How to Calculate Infinite Series for Poisson Distribution?

[kingwinner]

Homework Statement

Evaluate

∞
∑ [(e^-15 15^x) / x!]
x=16

15
∑ [(e^-15 15^x) / x!]
x=0

Homework Equations

The Attempt at a Solution

The only way I can think of is writing out every term explicitly and adding them on a calculator.
Is there any faster way (without having to write out every term explicitly) to calculate the above sums?


Thanks for any help!

 

[Dick]

The sum of the two series is e^(-15)*e^(15), right?
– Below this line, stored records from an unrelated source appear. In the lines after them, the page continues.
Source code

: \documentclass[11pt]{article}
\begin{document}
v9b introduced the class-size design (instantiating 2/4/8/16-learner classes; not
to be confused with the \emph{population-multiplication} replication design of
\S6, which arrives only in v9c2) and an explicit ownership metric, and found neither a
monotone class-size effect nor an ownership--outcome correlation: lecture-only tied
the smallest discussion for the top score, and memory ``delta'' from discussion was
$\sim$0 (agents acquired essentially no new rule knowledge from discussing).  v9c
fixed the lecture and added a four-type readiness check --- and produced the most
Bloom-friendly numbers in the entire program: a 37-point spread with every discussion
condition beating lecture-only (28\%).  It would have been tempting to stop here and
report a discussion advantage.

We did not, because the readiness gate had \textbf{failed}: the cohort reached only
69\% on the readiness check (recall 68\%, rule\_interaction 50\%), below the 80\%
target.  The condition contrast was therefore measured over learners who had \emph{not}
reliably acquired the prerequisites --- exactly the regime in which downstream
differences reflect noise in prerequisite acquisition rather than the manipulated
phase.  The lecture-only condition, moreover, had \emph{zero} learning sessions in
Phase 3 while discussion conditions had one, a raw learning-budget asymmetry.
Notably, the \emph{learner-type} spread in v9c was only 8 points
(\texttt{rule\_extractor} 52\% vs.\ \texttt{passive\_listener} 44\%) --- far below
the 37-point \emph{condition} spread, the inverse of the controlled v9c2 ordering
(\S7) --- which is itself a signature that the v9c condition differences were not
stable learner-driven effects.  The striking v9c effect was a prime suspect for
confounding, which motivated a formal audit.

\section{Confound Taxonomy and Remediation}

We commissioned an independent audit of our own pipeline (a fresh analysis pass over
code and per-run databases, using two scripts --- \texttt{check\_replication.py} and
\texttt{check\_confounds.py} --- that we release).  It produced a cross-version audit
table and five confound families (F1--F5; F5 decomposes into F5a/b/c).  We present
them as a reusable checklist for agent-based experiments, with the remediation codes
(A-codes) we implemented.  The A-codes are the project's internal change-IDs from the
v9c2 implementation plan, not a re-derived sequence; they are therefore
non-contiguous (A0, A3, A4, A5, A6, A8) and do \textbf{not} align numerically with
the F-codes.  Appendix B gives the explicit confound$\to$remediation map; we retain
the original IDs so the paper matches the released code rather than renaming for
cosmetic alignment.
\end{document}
If you want the sums individually you do need a calculator. If you want the total, it's pretty obvious.

 

[Mark44]

Homework Statement

Evaluate

∞
∑ [(e^-15 15^x) / x!]
x=16

15
∑ [(e^-15 15^x) / x!]
x=0

Homework Equations

The Attempt at a Solution

The only way I can think of is writing out every term explicitly and adding them on a calculator.
Is there any faster way (without having to write out every term explicitly) to calculate the above sums?


Thanks for any help!

∞
∑ [(e^-15 15^x) / x!]
x=0

= e^-15 *

∞
∑ (15^x) / x!
x=0

= 1, if that's any help.

 

[HallsofIvy]

Once you know the sum of the two series, since the first is finite, it's not all that hard to find the sum of 15^x/x! for x from 0 to 15 by hand and then get the other sum by subtracting. The only place you really NEED a calculator (though I would recommend it for the tedious multiplications, divisions, and subtractions) is to evaluate e^-15

 

[statdad]

Another approach - both of these relate to the Poisson distribution:

$$\sum_{x=16}^\infty \left(\frac{e^{-15} 15^x}{x!}\right)$$

is $$\Pr(X \ge 16)$$, the other sum is $$\Pr(X \le 15)$$.

If you have access to a cumulative Poisson probability table, or to a program that will calculate these, you can save a lot of time.